= What is required =
The answer is all of the data repeated exactly, with each picture omitted.
#### Information supplied
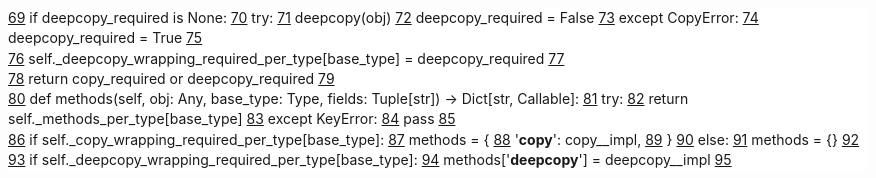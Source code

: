 </span><span id="L-69"><a href="#L-69"><span class="linenos">69</span></a>        <span class="k">if</span> <span class="n">deepcopy_required</span> <span class="ow">is</span> <span class="kc">None</span><span class="p">:</span>
</span><span id="L-70"><a href="#L-70"><span class="linenos">70</span></a>            <span class="k">try</span><span class="p">:</span>
</span><span id="L-71"><a href="#L-71"><span class="linenos">71</span></a>                <span class="n">deepcopy</span><span class="p">(</span><span class="n">obj</span><span class="p">)</span>
</span><span id="L-72"><a href="#L-72"><span class="linenos">72</span></a>                <span class="n">deepcopy_required</span> <span class="o">=</span> <span class="kc">False</span>
</span><span id="L-73"><a href="#L-73"><span class="linenos">73</span></a>            <span class="k">except</span> <span class="n">CopyError</span><span class="p">:</span>
</span><span id="L-74"><a href="#L-74"><span class="linenos">74</span></a>                <span class="n">deepcopy_required</span> <span class="o">=</span> <span class="kc">True</span>
</span><span id="L-75"><a href="#L-75"><span class="linenos">75</span></a>            
</span><span id="L-76"><a href="#L-76"><span class="linenos">76</span></a>            <span class="bp">self</span><span class="o">.</span><span class="n">_deepcopy_wrapping_required_per_type</span><span class="p">[</span><span class="n">base_type</span><span class="p">]</span> <span class="o">=</span> <span class="n">deepcopy_required</span>
</span><span id="L-77"><a href="#L-77"><span class="linenos">77</span></a>        
</span><span id="L-78"><a href="#L-78"><span class="linenos">78</span></a>        <span class="k">return</span> <span class="n">copy_required</span> <span class="ow">or</span> <span class="n">deepcopy_required</span>
</span><span id="L-79"><a href="#L-79"><span class="linenos">79</span></a>    
</span><span id="L-80"><a href="#L-80"><span class="linenos">80</span></a>    <span class="k">def</span> <span class="nf">methods</span><span class="p">(</span><span class="bp">self</span><span class="p">,</span> <span class="n">obj</span><span class="p">:</span> <span class="n">Any</span><span class="p">,</span> <span class="n">base_type</span><span class="p">:</span> <span class="n">Type</span><span class="p">,</span> <span class="n">fields</span><span class="p">:</span> <span class="n">Tuple</span><span class="p">[</span><span class="nb">str</span><span class="p">])</span> <span class="o">-&gt;</span> <span class="n">Dict</span><span class="p">[</span><span class="nb">str</span><span class="p">,</span> <span class="n">Callable</span><span class="p">]:</span>
</span><span id="L-81"><a href="#L-81"><span class="linenos">81</span></a>        <span class="k">try</span><span class="p">:</span>
</span><span id="L-82"><a href="#L-82"><span class="linenos">82</span></a>            <span class="k">return</span> <span class="bp">self</span><span class="o">.</span><span class="n">_methods_per_type</span><span class="p">[</span><span class="n">base_type</span><span class="p">]</span>
</span><span id="L-83"><a href="#L-83"><span class="linenos">83</span></a>        <span class="k">except</span> <span class="ne">KeyError</span><span class="p">:</span>
</span><span id="L-84"><a href="#L-84"><span class="linenos">84</span></a>            <span class="k">pass</span>
</span><span id="L-85"><a href="#L-85"><span class="linenos">85</span></a>        
</span><span id="L-86"><a href="#L-86"><span class="linenos">86</span></a>        <span class="k">if</span> <span class="bp">self</span><span class="o">.</span><span class="n">_copy_wrapping_required_per_type</span><span class="p">[</span><span class="n">base_type</span><span class="p">]:</span>
</span><span id="L-87"><a href="#L-87"><span class="linenos">87</span></a>            <span class="n">methods</span> <span class="o">=</span> <span class="p">{</span>
</span><span id="L-88"><a href="#L-88"><span class="linenos">88</span></a>                <span class="s1">&#39;__copy__&#39;</span><span class="p">:</span> <span class="n">copy__impl</span><span class="p">,</span>
</span><span id="L-89"><a href="#L-89"><span class="linenos">89</span></a>            <span class="p">}</span>
</span><span id="L-90"><a href="#L-90"><span class="linenos">90</span></a>        <span class="k">else</span><span class="p">:</span>
</span><span id="L-91"><a href="#L-91"><span class="linenos">91</span></a>            <span class="n">methods</span> <span class="o">=</span> <span class="p">{}</span>
</span><span id="L-92"><a href="#L-92"><span class="linenos">92</span></a>        
</span><span id="L-93"><a href="#L-93"><span class="linenos">93</span></a>        <span class="k">if</span> <span class="bp">self</span><span class="o">.</span><span class="n">_deepcopy_wrapping_required_per_type</span><span class="p">[</span><span class="n">base_type</span><span class="p">]:</span>
</span><span id="L-94"><a href="#L-94"><span class="linenos">94</span></a>            <span class="n">methods</span><span class="p">[</span><span class="s1">&#39;__deepcopy__&#39;</span><span class="p">]</span> <span class="o">=</span> <span class="n">deepcopy__impl</span>
</span><span id="L-95"><a href="#L-95"><span class="linenos">95</span></a>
########
= Task output =
Source code

: </span><span id="L-69"><a href="#L-69"><span class="linenos">69</span></a>        <span class="k">if</span> <span class="n">deepcopy_required</span> <span class="ow">is</span> <span class="kc">None</span><span class="p">:</span>
</span><span id="L-70"><a href="#L-70"><span class="linenos">70</span></a>            <span class="k">try</span><span class="p">:</span>
</span><span id="L-71"><a href="#L-71"><span class="linenos">71</span></a>                <span class="n">deepcopy</span><span class="p">(</span><span class="n">obj</span><span class="p">)</span>
</span><span id="L-72"><a href="#L-72"><span class="linenos">72</span></a>                <span class="n">deepcopy_required</span> <span class="o">=</span> <span class="kc">False</span>
</span><span id="L-73"><a href="#L-73"><span class="linenos">73</span></a>            <span class="k">except</span> <span class="n">CopyError</span><span class="p">:</span>
</span><span id="L-74"><a href="#L-74"><span class="linenos">74</span></a>                <span class="n">deepcopy_required</span> <span class="o">=</span> <span class="kc">True</span>
</span><span id="L-75"><a href="#L-75"><span class="linenos">75</span></a>            
</span><span id="L-76"><a href="#L-76"><span class="linenos">76</span></a>            <span class="bp">self</span><span class="o">.</span><span class="n">_deepcopy_wrapping_required_per_type</span><span class="p">[</span><span class="n">base_type</span><span class="p">]</span> <span class="o">=</span> <span class="n">deepcopy_required</span>
</span><span id="L-77"><a href="#L-77"><span class="linenos">77</span></a>        
</span><span id="L-78"><a href="#L-78"><span class="linenos">78</span></a>        <span class="k">return</span> <span class="n">copy_required</span> <span class="ow">or</span> <span class="n">deepcopy_required</span>
</span><span id="L-79"><a href="#L-79"><span class="linenos">79</span></a>    
</span><span id="L-80"><a href="#L-80"><span class="linenos">80</span></a>    <span class="k">def</span> <span class="nf">methods</span><span class="p">(</span><span class="bp">self</span><span class="p">,</span> <span class="n">obj</span><span class="p">:</span> <span class="n">Any</span><span class="p">,</span> <span class="n">base_type</span><span class="p">:</span> <span class="n">Type</span><span class="p">,</span> <span class="n">fields</span><span class="p">:</span> <span class="n">Tuple</span><span class="p">[</span><span class="nb">str</span><span class="p">])</span> <span class="o">-&gt;</span> <span class="n">Dict</span><span class="p">[</span><span class="nb">str</span><span class="p">,</span> <span class="n">Callable</span><span class="p">]:</span>
</span><span id="L-81"><a href="#L-81"><span class="linenos">81</span></a>        <span class="k">try</span><span class="p">:</span>
</span><span id="L-82"><a href="#L-82"><span class="linenos">82</span></a>            <span class="k">return</span> <span class="bp">self</span><span class="o">.</span><span class="n">_methods_per_type</span><span class="p">[</span><span class="n">base_type</span><span class="p">]</span>
</span><span id="L-83"><a href="#L-83"><span class="linenos">83</span></a>        <span class="k">except</span> <span class="ne">KeyError</span><span class="p">:</span>
</span><span id="L-84"><a href="#L-84"><span class="linenos">84</span></a>            <span class="k">pass</span>
</span><span id="L-85"><a href="#L-85"><span class="linenos">85</span></a>        
</span><span id="L-86"><a href="#L-86"><span class="linenos">86</span></a>        <span class="k">if</span> <span class="bp">self</span><span class="o">.</span><span class="n">_copy_wrapping_required_per_type</span><span class="p">[</span><span class="n">base_type</span><span class="p">]:</span>
</span><span id="L-87"><a href="#L-87"><span class="linenos">87</span></a>            <span class="n">methods</span> <span class="o">=</span> <span class="p">{</span>
</span><span id="L-88"><a href="#L-88"><span class="linenos">88</span></a>                <span class="s1">&#39;__copy__&#39;</span><span class="p">:</span> <span class="n">copy__impl</span><span class="p">,</span>
</span><span id="L-89"><a href="#L-89"><span class="linenos">89</span></a>            <span class="p">}</span>
</span><span id="L-90"><a href="#L-90"><span class="linenos">90</span></a>        <span class="k">else</span><span class="p">:</span>
</span><span id="L-91"><a href="#L-91"><span class="linenos">91</span></a>            <span class="n">methods</span> <span class="o">=</span> <span class="p">{}</span>
</span><span id="L-92"><a href="#L-92"><span class="linenos">92</span></a>        
</span><span id="L-93"><a href="#L-93"><span class="linenos">93</span></a>        <span class="k">if</span> <span class="bp">self</span><span class="o">.</span><span class="n">_deepcopy_wrapping_required_per_type</span><span class="p">[</span><span class="n">base_type</span><span class="p">]:</span>
</span><span id="L-94"><a href="#L-94"><span class="linenos">94</span></a>            <span class="n">methods</span><span class="p">[</span><span class="s1">&#39;__deepcopy__&#39;</span><span class="p">]</span> <span class="o">=</span> <span class="n">deepcopy__impl</span>
</span><span id="L-95"><a href="#L-95"><span class="linenos">95</span></a>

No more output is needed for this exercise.